Extracted data entries
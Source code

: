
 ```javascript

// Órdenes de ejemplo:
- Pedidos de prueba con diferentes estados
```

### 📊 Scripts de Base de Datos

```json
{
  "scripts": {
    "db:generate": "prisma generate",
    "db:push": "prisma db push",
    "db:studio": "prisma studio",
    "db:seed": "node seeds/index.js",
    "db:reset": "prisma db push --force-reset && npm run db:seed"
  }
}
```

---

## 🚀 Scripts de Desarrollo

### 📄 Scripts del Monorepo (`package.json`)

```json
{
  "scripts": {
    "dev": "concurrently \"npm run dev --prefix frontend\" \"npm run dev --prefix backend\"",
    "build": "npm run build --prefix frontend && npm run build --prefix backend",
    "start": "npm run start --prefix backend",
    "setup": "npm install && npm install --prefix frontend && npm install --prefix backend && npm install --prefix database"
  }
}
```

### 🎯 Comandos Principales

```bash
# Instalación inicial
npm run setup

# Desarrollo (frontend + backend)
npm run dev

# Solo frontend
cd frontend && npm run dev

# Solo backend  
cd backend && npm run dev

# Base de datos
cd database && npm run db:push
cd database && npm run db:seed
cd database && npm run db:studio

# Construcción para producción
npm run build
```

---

→ **WHAT IS NEEDED**
Give only the number of lines in the records that contain the string "studio".

→ **RESULT**
2